Note that the specification of screen size could use a two-operand
operator (the size is between x inches and y inches) or two
distinct facets (the size is greater than x inches and the size is
less than y inches). In some embodiments, some of the facets can be
predefined, such as "brand:sony" to specify a facet that would
restrict the result set to only Sony.RTM. brand televisions. If
there were no Sony.RTM. televisions in the result set, then
"brand:sony" would not be one of the generated facets.
[0060] Because of the potentially large number of generated
candidate facets, the Facet Ranking Module 120 ranks (610) the
candidate facets. In some embodiments, the ranking is in accordance
with selectivity of the candidate facets with respect to the
initial set of search results. For example, the facet
"has:attachment" would not be selective if none of the messages in
the initial set of search results had any attachments. The same
candidate facet would also not be selective if all of the search
results had attachments. In some embodiments, the selectivity of
the candidate facets is based, at least in part, on how evenly each
candidate facet splits the initial set of search results (612). For
example, if exactly half of the initial set of search results are
messages with attachments, then "has:attachment" is highly
selective. More specifically, one exemplary mathematical definition
of selectivity of a candidate facet is
selectivity=-abs(N.sub.T/2-N.sub.F)
where N.sub.T is the total number of search results, N.sub.F is the
number of search results that have the candidate facet, and abs( )
computes the absolute value of the number in the parentheses. A
"perfect" score would be zero, indicating that a candidate facet
exactly splits the search results. All other candidate facets would
have a negative selectivity.
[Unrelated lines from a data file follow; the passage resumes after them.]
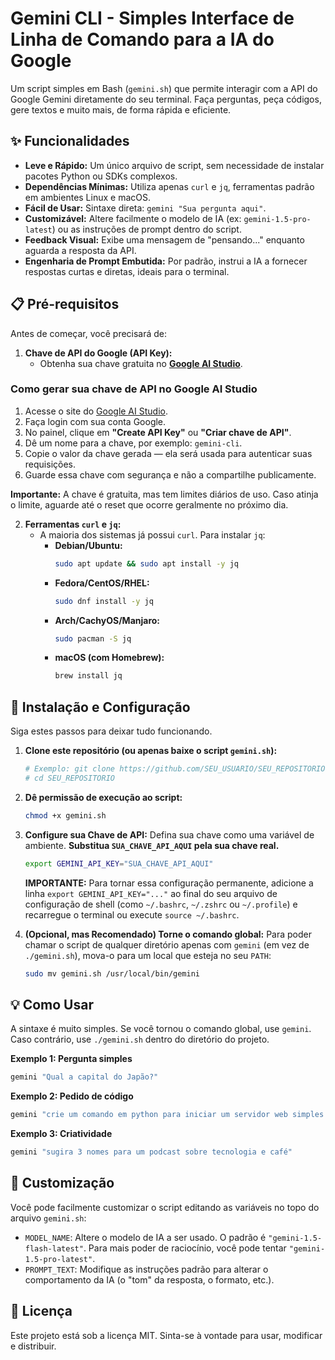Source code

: # Gemini CLI - Simples Interface de Linha de Comando para a IA do Google

Um script simples em Bash (`gemini.sh`) que permite interagir com a API do Google Gemini diretamente do seu terminal. Faça perguntas, peça códigos, gere textos e muito mais, de forma rápida e eficiente.

## ✨ Funcionalidades

- **Leve e Rápido:** Um único arquivo de script, sem necessidade de instalar pacotes Python ou SDKs complexos.
- **Dependências Mínimas:** Utiliza apenas `curl` e `jq`, ferramentas padrão em ambientes Linux e macOS.
- **Fácil de Usar:** Sintaxe direta: `gemini "Sua pergunta aqui"`.
- **Customizável:** Altere facilmente o modelo de IA (ex: `gemini-1.5-pro-latest`) ou as instruções de prompt dentro do script.
- **Feedback Visual:** Exibe uma mensagem de "pensando..." enquanto aguarda a resposta da API.
- **Engenharia de Prompt Embutida:** Por padrão, instrui a IA a fornecer respostas curtas e diretas, ideais para o terminal.

## 📋 Pré-requisitos

Antes de começar, você precisará de:

1.  **Chave de API do Google (API Key):**
    - Obtenha sua chave gratuita no **[Google AI Studio](https://aistudio.google.com/app/apikey)**.

  ### Como gerar sua chave de API no Google AI Studio

1. Acesse o site do [Google AI Studio](https://aistudio.google.com/app/apikey).
2. Faça login com sua conta Google.
3. No painel, clique em **"Create API Key"** ou **"Criar chave de API"**.
4. Dê um nome para a chave, por exemplo: `gemini-cli`.
5. Copie o valor da chave gerada — ela será usada para autenticar suas requisições.
6. Guarde essa chave com segurança e não a compartilhe publicamente.

**Importante:** A chave é gratuita, mas tem limites diários de uso. Caso atinja o limite, aguarde até o reset que ocorre geralmente no próximo dia.

2.  **Ferramentas `curl` e `jq`:**
    - A maioria dos sistemas já possui `curl`. Para instalar `jq`:
      - **Debian/Ubuntu:**
        ```bash
        sudo apt update && sudo apt install -y jq
        ```
      - **Fedora/CentOS/RHEL:**
        ```bash
        sudo dnf install -y jq
        ```
      - **Arch/CachyOS/Manjaro:**
        ```bash
        sudo pacman -S jq
        ```
      - **macOS (com Homebrew):**
        ```bash
        brew install jq
        ```

## 🚀 Instalação e Configuração

Siga estes passos para deixar tudo funcionando.

1.  **Clone este repositório (ou apenas baixe o script `gemini.sh`):**
    ```bash
    # Exemplo: git clone https://github.com/SEU_USUARIO/SEU_REPOSITORIO.git
    # cd SEU_REPOSITORIO
    ```

2.  **Dê permissão de execução ao script:**
    ```bash
    chmod +x gemini.sh
    ```

3.  **Configure sua Chave de API:**
    Defina sua chave como uma variável de ambiente. **Substitua `SUA_CHAVE_API_AQUI` pela sua chave real.**
    ```bash
    export GEMINI_API_KEY="SUA_CHAVE_API_AQUI"
    ```
    **IMPORTANTE:** Para tornar essa configuração permanente, adicione a linha `export GEMINI_API_KEY="..."` ao final do seu arquivo de configuração de shell (como `~/.bashrc`, `~/.zshrc` ou `~/.profile`) e recarregue o terminal ou execute `source ~/.bashrc`.

4.  **(Opcional, mas Recomendado) Torne o comando global:**
    Para poder chamar o script de qualquer diretório apenas com `gemini` (em vez de `./gemini.sh`), mova-o para um local que esteja no seu `PATH`:
    ```bash
    sudo mv gemini.sh /usr/local/bin/gemini
    ```

## 💡 Como Usar

A sintaxe é muito simples. Se você tornou o comando global, use `gemini`. Caso contrário, use `./gemini.sh` dentro do diretório do projeto.

**Exemplo 1: Pergunta simples**
```bash
gemini "Qual a capital do Japão?"
```

**Exemplo 2: Pedido de código**
```bash
gemini "crie um comando em python para iniciar um servidor web simples na porta 8000"
```

**Exemplo 3: Criatividade**
```bash
gemini "sugira 3 nomes para um podcast sobre tecnologia e café"
```

## 🔧 Customização

Você pode facilmente customizar o script editando as variáveis no topo do arquivo `gemini.sh`:

-   `MODEL_NAME`: Altere o modelo de IA a ser usado. O padrão é `"gemini-1.5-flash-latest"`. Para mais poder de raciocínio, você pode tentar `"gemini-1.5-pro-latest"`.
-   `PROMPT_TEXT`: Modifique as instruções padrão para alterar o comportamento da IA (o "tom" da resposta, o formato, etc.).

## 📄 Licença

Este projeto está sob a licença MIT. Sinta-se à vontade para usar, modificar e distribuir.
This definition of selectivity can be
converted to positive values by, for example, adding an offset such
as N.sub.T/2 to the selectivity score shown above.
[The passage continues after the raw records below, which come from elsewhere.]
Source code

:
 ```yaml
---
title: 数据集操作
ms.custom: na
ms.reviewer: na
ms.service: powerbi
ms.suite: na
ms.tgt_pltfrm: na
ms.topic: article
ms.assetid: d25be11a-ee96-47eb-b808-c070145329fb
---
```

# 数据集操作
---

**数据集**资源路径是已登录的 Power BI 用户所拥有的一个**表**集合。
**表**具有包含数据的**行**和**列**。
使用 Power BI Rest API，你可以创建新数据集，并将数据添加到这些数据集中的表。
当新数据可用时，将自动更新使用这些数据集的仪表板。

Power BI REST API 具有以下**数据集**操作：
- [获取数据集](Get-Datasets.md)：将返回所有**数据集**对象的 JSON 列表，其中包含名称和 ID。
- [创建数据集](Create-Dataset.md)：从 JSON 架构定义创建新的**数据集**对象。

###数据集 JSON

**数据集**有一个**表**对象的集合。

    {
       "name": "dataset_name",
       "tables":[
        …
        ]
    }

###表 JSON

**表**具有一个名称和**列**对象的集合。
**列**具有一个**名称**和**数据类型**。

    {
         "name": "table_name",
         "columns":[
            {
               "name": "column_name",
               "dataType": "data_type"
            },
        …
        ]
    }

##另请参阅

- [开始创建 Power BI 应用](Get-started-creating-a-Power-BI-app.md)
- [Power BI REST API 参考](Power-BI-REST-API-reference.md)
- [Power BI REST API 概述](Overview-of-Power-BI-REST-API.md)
[0061] In some embodiments, each candidate facet has zero or more
facet characteristics from a predefined set of facet
characteristics (as described above with respect to FIGS. 3 and 4).
In some embodiments, method 600 determines (614) which facet
characteristics from a predefined set of facet characteristics each
candidate facet has, and ranks (614) the candidate facets further
in accordance with the facet characteristics (i.e., the candidate
facets are ranked in accordance with both their selectivity and
their facet characteristics). Each of the facet characteristics has
some predictive value or utility in terms of predicting which
candidate facets are more likely to be selected by users to refine
the search query for which the initial set of search results was
produced. In some embodiments, some facet characteristics are
positively correlated with predicted utility of candidate facets,
while other facet characteristics are negatively correlated with
the predicted utility of candidate facets. The selection of the set
of facet characteristics is not part of method 600; that selection
process is described more fully below.
[0062] In some embodiments, each of the facet characteristics has
an associated weight, and the ranking of the candidate facets is
based in part on the weights associated with the facet
characteristics (616). As shown in FIG. 4, some embodiments assign
weights to each of the predefined facet characteristics. In some
embodiments the weights are all positive numbers, but in other
embodiments some of the weights may be negative. As shown in FIG.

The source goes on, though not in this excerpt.